Le fait est que les violences, avec ou sans armes, ont augmenté de 30% depuis la fin du confinement, selon des chiffres de la police, cités par la procureur de la République Frédérique Porterie. Cela équivaut à une quarantaine d'agressions à l'arme blanche à Bordeaux, depuis le mois de mai. Sur un an, l'augmentation serait de 10 à 30% selon les quartiers. Le nombre de cambriolages a aussi explosé dans certains secteurs. «Il faut sortir à la fois de l'angélisme et de l'affolement généralisé», résume la magistrate. Car, à Bordeaux, ville historiquement calme, la situation sécuritaire n'est pas comparable à celle d'autres grandes villes comme Toulouse, Marseille ou Grenoble.

Mais de nouveaux faits, jusqu'alors rares, se sont développés, comme des règlements de comptes, des guerres de territoires entre bandes rivales, «où les forces de l'ordre sont de plus en plus prises à partie, par des gens plus armés qu'autrefois», détaille Frédérique Porterie. On observe aussi la multiplication d'agressions dans le centre-ville, une «délinquance plus visible», qui diffuse un sentiment d'insécurité jusqu'alors méconnu des Bordelais. Audrey, une habitante du quartier Saint-Michel touché par le phénomène, évoque des «bagarres sur la place, des agressions violentes et gratuites. On fait tous davantage attention en rentrant le soir». Guillaume, gérant d'un bar dans le même quartier, a plusieurs fois dû recueillir dans son établissement des jeunes femmes effrayées, affirmant être suivies. «Il y a pas mal de jeunes qu'on ne connaît pas, qui traînent. Ils essaient de choper des sacs en terrasse, et sont susceptibles de péter les plombs...»

Mineurs non accompagnés

L'explosion démographique de la ville n'est pas étrangère au développement de la délinquance. Mais les autorités lient aussi le problème à plusieurs dizaines de mineurs non accompagnés (MNA), ou nommés comme tels car il est souvent difficile de prouver leur âge.
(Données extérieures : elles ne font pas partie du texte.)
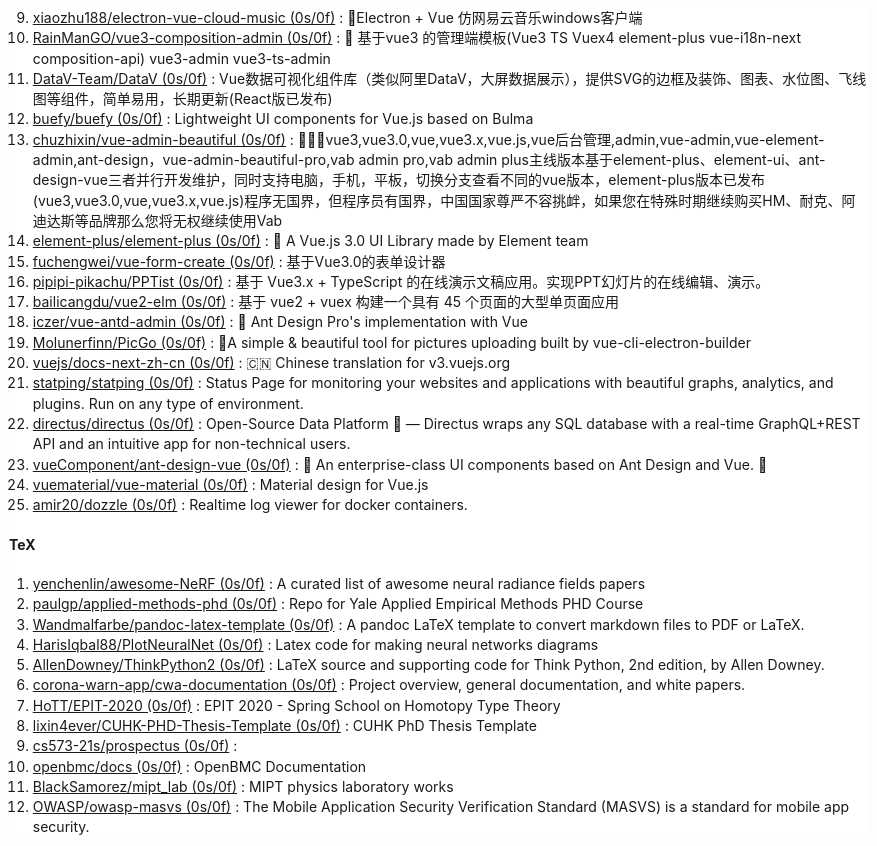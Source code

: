 9. [xiaozhu188/electron-vue-cloud-music (0s/0f)](https://github.com/xiaozhu188/electron-vue-cloud-music) : 🚀Electron + Vue 仿网易云音乐windows客户端
10. [RainManGO/vue3-composition-admin (0s/0f)](https://github.com/RainManGO/vue3-composition-admin) : 🎉 基于vue3 的管理端模板(Vue3 TS Vuex4 element-plus vue-i18n-next composition-api) vue3-admin vue3-ts-admin
11. [DataV-Team/DataV (0s/0f)](https://github.com/DataV-Team/DataV) : Vue数据可视化组件库（类似阿里DataV，大屏数据展示），提供SVG的边框及装饰、图表、水位图、飞线图等组件，简单易用，长期更新(React版已发布)
12. [buefy/buefy (0s/0f)](https://github.com/buefy/buefy) : Lightweight UI components for Vue.js based on Bulma
13. [chuzhixin/vue-admin-beautiful (0s/0f)](https://github.com/chuzhixin/vue-admin-beautiful) : 🚀🚀🚀vue3,vue3.0,vue,vue3.x,vue.js,vue后台管理,admin,vue-admin,vue-element-admin,ant-design，vue-admin-beautiful-pro,vab admin pro,vab admin plus主线版本基于element-plus、element-ui、ant-design-vue三者并行开发维护，同时支持电脑，手机，平板，切换分支查看不同的vue版本，element-plus版本已发布(vue3,vue3.0,vue,vue3.x,vue.js)程序无国界，但程序员有国界，中国国家尊严不容挑衅，如果您在特殊时期继续购买HM、耐克、阿迪达斯等品牌那么您将无权继续使用Vab
14. [element-plus/element-plus (0s/0f)](https://github.com/element-plus/element-plus) : 🎉 A Vue.js 3.0 UI Library made by Element team
15. [fuchengwei/vue-form-create (0s/0f)](https://github.com/fuchengwei/vue-form-create) : 基于Vue3.0的表单设计器
16. [pipipi-pikachu/PPTist (0s/0f)](https://github.com/pipipi-pikachu/PPTist) : 基于 Vue3.x + TypeScript 的在线演示文稿应用。实现PPT幻灯片的在线编辑、演示。
17. [bailicangdu/vue2-elm (0s/0f)](https://github.com/bailicangdu/vue2-elm) : 基于 vue2 + vuex 构建一个具有 45 个页面的大型单页面应用
18. [iczer/vue-antd-admin (0s/0f)](https://github.com/iczer/vue-antd-admin) : 🐜 Ant Design Pro's implementation with Vue
19. [Molunerfinn/PicGo (0s/0f)](https://github.com/Molunerfinn/PicGo) : 🚀A simple & beautiful tool for pictures uploading built by vue-cli-electron-builder
20. [vuejs/docs-next-zh-cn (0s/0f)](https://github.com/vuejs/docs-next-zh-cn) : 🇨🇳 Chinese translation for v3.vuejs.org
21. [statping/statping (0s/0f)](https://github.com/statping/statping) : Status Page for monitoring your websites and applications with beautiful graphs, analytics, and plugins. Run on any type of environment.
22. [directus/directus (0s/0f)](https://github.com/directus/directus) : Open-Source Data Platform 🐰 — Directus wraps any SQL database with a real-time GraphQL+REST API and an intuitive app for non-technical users.
23. [vueComponent/ant-design-vue (0s/0f)](https://github.com/vueComponent/ant-design-vue) : 🌈 An enterprise-class UI components based on Ant Design and Vue. 🐜
24. [vuematerial/vue-material (0s/0f)](https://github.com/vuematerial/vue-material) : Material design for Vue.js
25. [amir20/dozzle (0s/0f)](https://github.com/amir20/dozzle) : Realtime log viewer for docker containers.

#### TeX
1. [yenchenlin/awesome-NeRF (0s/0f)](https://github.com/yenchenlin/awesome-NeRF) : A curated list of awesome neural radiance fields papers
2. [paulgp/applied-methods-phd (0s/0f)](https://github.com/paulgp/applied-methods-phd) : Repo for Yale Applied Empirical Methods PHD Course
3. [Wandmalfarbe/pandoc-latex-template (0s/0f)](https://github.com/Wandmalfarbe/pandoc-latex-template) : A pandoc LaTeX template to convert markdown files to PDF or LaTeX.
4. [HarisIqbal88/PlotNeuralNet (0s/0f)](https://github.com/HarisIqbal88/PlotNeuralNet) : Latex code for making neural networks diagrams
5. [AllenDowney/ThinkPython2 (0s/0f)](https://github.com/AllenDowney/ThinkPython2) : LaTeX source and supporting code for Think Python, 2nd edition, by Allen Downey.
6. [corona-warn-app/cwa-documentation (0s/0f)](https://github.com/corona-warn-app/cwa-documentation) : Project overview, general documentation, and white papers.
7. [HoTT/EPIT-2020 (0s/0f)](https://github.com/HoTT/EPIT-2020) : EPIT 2020 - Spring School on Homotopy Type Theory
8. [lixin4ever/CUHK-PHD-Thesis-Template (0s/0f)](https://github.com/lixin4ever/CUHK-PHD-Thesis-Template) : CUHK PhD Thesis Template
9. [cs573-21s/prospectus (0s/0f)](https://github.com/cs573-21s/prospectus) : 
10. [openbmc/docs (0s/0f)](https://github.com/openbmc/docs) : OpenBMC Documentation
11. [BlackSamorez/mipt_lab (0s/0f)](https://github.com/BlackSamorez/mipt_lab) : MIPT physics laboratory works
12. [OWASP/owasp-masvs (0s/0f)](https://github.com/OWASP/owasp-masvs) : The Mobile Application Security Verification Standard (MASVS) is a standard for mobile app security.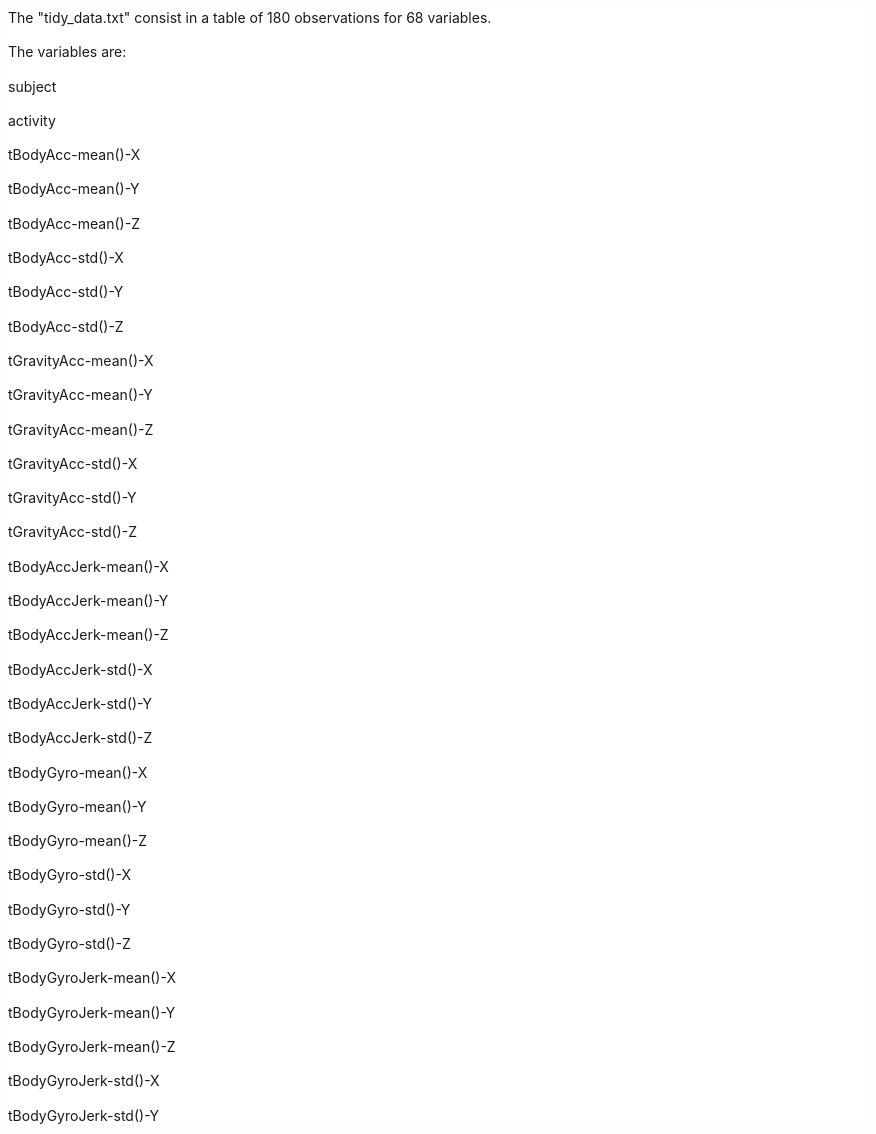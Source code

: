 The "tidy_data.txt" consist in a table of 180 observations for  68 variables.

The variables are:

subject

activity

tBodyAcc-mean()-X

tBodyAcc-mean()-Y

tBodyAcc-mean()-Z

tBodyAcc-std()-X

tBodyAcc-std()-Y

tBodyAcc-std()-Z

tGravityAcc-mean()-X

tGravityAcc-mean()-Y

tGravityAcc-mean()-Z

tGravityAcc-std()-X

tGravityAcc-std()-Y

tGravityAcc-std()-Z

tBodyAccJerk-mean()-X

tBodyAccJerk-mean()-Y

tBodyAccJerk-mean()-Z

tBodyAccJerk-std()-X

tBodyAccJerk-std()-Y

tBodyAccJerk-std()-Z

tBodyGyro-mean()-X

tBodyGyro-mean()-Y

tBodyGyro-mean()-Z

tBodyGyro-std()-X

tBodyGyro-std()-Y

tBodyGyro-std()-Z

tBodyGyroJerk-mean()-X

tBodyGyroJerk-mean()-Y

tBodyGyroJerk-mean()-Z

tBodyGyroJerk-std()-X

tBodyGyroJerk-std()-Y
Ils vivent la plupart du temps dans des squats, refusent les mesures éducatives et d'insertion mises en place par les services sociaux du département (qui gère localement 1350 jeunes étrangers), et de collaborer avec la justice, agissent souvent sous l'effet de drogues. Arrivés d'Espagne, ou chassés d'autres grandes villes où les réseaux de délinquance sont plus implantés, ils se seraient sédentarisés à Bordeaux pendant le confinement. «C'est un phénomène nouveau, qu'il faut endiguer rapidement», préconise la préfète de la région Nouvelle-Aquitaine, Fabienne Buccio. Face à «ces gens qui arrivent dans un état insoutenable», Amine Smihi, le nouvel adjoint à la tranquillité publique, la sécurité et la médiation à Bordeaux prône bien sûr la prévention. Mais aussi «une réponse collective ferme».
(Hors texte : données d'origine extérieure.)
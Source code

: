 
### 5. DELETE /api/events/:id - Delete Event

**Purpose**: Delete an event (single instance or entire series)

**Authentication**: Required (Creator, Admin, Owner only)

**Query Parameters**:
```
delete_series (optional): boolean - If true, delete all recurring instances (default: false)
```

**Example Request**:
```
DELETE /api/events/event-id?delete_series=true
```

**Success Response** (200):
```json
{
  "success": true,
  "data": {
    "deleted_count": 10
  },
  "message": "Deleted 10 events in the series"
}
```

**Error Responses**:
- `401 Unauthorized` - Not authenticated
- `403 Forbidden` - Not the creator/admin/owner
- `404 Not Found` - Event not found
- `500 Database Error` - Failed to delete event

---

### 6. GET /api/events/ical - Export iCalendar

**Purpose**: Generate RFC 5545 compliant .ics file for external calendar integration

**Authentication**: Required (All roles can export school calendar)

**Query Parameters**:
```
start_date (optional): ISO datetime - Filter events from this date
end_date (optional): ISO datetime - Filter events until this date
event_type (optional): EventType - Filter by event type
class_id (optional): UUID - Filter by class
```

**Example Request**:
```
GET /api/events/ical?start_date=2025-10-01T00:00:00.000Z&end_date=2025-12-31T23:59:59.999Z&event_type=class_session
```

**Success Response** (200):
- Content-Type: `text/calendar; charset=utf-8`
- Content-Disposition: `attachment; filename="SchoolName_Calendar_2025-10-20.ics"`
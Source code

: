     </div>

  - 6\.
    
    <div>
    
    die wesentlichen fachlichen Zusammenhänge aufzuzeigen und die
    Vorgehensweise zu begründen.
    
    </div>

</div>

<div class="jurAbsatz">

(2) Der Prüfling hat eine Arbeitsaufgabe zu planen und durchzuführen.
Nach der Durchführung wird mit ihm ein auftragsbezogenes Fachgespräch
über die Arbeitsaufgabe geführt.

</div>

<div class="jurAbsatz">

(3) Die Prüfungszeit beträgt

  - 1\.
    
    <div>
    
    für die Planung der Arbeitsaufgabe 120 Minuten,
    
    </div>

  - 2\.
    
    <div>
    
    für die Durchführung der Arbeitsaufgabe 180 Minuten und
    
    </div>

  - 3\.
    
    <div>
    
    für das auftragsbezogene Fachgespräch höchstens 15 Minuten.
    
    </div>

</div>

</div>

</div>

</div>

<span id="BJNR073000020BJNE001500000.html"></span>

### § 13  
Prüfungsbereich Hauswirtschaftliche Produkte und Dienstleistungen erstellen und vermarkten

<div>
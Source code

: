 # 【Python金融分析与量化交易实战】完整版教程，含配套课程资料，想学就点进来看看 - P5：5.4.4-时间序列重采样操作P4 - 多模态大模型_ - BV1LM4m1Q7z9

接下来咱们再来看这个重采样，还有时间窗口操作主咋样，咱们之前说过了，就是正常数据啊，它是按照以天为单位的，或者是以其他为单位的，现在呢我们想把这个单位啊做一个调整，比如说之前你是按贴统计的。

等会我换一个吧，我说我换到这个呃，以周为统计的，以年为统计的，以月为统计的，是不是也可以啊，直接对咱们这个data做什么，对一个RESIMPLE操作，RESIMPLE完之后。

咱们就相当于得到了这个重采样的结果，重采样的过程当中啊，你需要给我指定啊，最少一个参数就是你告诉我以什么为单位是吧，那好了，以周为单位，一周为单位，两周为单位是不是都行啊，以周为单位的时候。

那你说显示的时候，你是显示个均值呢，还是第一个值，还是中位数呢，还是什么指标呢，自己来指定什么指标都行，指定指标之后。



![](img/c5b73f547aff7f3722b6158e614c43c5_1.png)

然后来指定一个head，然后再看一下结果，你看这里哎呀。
C'est ainsi que le maire Pierre Hurmic a annoncé, il y a quelques jours, plusieurs mesures : la création prochaine d'une brigade canine et d'une brigade VTT, le rapprochement de la brigade équestre, éloignée du centre-ville, et surtout, un important recrutement pour la police municipale, qui compte actuellement 165 agents. «Il faudrait doubler nos effectifs sur six ans, et recruter immédiatement 20 agents», souhaite Amine Smihi, car «nous avons découvert à notre arrivée un service de police municipale complètement démuni». Face aux demandes récentes de politiques de tous bords et de la préfète, le ministère de l'Intérieur vient de donner son accord pour déployer une demi-compagnie de CRS à Bordeaux dès la fin du mois de septembre, jusqu'au 10 octobre. Un renfort temporaire, que beaucoup voudraient voir pérennisé. Car «le dispositif national policier n'est plus à la hauteur de la métropole que Bordeaux est devenue», argumente Amine Smihi. «Nous sommes à un tournant et il faut agir», pose Fabienne Buccio.

En février dernier, après avoir durci le ton face aux porteurs d'armes (ils sont désormais systématiquement déférés), le procureur avait de son côté proposé la création d'un groupement local de traitement de la délinquance, qui s'est réuni pour la première fois cette semaine. Son but est de faire travailler ensemble la municipalité, la préfète, le directeur départemental de la sécurité publique et la Protection judiciaire de la jeunesse. «Il y aura des actions ciblées, avec des procédures identifiées et des réponses personnalisées», explique Frédérique Porterie. Pour tenter d'endiguer un phénomène qui peut, sans doute, encore l'être.